WHAT IS NEEDED:
Please transcribe the listing below with every word intact.

EXERCISE INPUT:
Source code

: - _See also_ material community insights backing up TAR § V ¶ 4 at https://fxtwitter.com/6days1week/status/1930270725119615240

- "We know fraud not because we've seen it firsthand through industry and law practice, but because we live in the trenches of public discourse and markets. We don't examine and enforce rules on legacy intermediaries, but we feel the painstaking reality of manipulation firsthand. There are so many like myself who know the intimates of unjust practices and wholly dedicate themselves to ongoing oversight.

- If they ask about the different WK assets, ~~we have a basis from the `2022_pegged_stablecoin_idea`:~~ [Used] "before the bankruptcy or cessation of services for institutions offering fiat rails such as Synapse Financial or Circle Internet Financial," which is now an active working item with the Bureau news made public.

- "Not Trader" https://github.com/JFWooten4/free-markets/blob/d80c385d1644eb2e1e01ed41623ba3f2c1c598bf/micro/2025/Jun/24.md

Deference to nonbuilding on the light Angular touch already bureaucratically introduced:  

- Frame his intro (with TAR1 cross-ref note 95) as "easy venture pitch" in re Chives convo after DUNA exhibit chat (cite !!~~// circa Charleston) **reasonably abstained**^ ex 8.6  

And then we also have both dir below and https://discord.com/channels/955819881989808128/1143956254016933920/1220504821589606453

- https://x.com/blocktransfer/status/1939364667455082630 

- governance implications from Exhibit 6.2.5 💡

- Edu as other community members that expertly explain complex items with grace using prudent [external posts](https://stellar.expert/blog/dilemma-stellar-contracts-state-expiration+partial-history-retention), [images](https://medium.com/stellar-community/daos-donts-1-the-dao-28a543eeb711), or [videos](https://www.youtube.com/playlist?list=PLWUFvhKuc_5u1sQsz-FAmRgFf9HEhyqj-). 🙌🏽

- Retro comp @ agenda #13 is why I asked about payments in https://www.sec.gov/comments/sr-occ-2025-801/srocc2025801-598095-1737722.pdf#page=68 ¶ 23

TASK OUTPUT:
Source code

: - _See also_ material community insights backing up TAR § V ¶ 4 at https://fxtwitter.com/6days1week/status/1930270725119615240

- "We know fraud not because we've seen it firsthand through industry and law practice, but because we live in the trenches of public discourse and markets. We don't examine and enforce rules on legacy intermediaries, but we feel the painstaking reality of manipulation firsthand. There are so many like myself who know the intimates of unjust practices and wholly dedicate themselves to ongoing oversight.

- If they ask about the different WK assets, ~~we have a basis from the `2022_pegged_stablecoin_idea`:~~ [Used] "before the bankruptcy or cessation of services for institutions offering fiat rails such as Synapse Financial or Circle Internet Financial," which is now an active working item with the Bureau news made public.

- "Not Trader" https://github.com/JFWooten4/free-markets/blob/d80c385d1644eb2e1e01ed41623ba3f2c1c598bf/micro/2025/Jun/24.md

Deference to nonbuilding on the light Angular touch already bureaucratically introduced:  

- Frame his intro (with TAR1 cross-ref note 95) as "easy venture pitch" in re Chives convo after DUNA exhibit chat (cite !!~~// circa Charleston) **reasonably abstained**^ ex 8.6  

And then we also have both dir below and https://discord.com/channels/955819881989808128/1143956254016933920/1220504821589606453

- https://x.com/blocktransfer/status/1939364667455082630 

- governance implications from Exhibit 6.2.5 💡

- Edu as other community members that expertly explain complex items with grace using prudent [external posts](https://stellar.expert/blog/dilemma-stellar-contracts-state-expiration+partial-history-retention), [images](https://medium.com/stellar-community/daos-donts-1-the-dao-28a543eeb711), or [videos](https://www.youtube.com/playlist?list=PLWUFvhKuc_5u1sQsz-FAmRgFf9HEhyqj-). 🙌🏽

- Retro comp @ agenda #13 is why I asked about payments in https://www.sec.gov/comments/sr-occ-2025-801/srocc2025801-598095-1737722.pdf#page=68 ¶ 23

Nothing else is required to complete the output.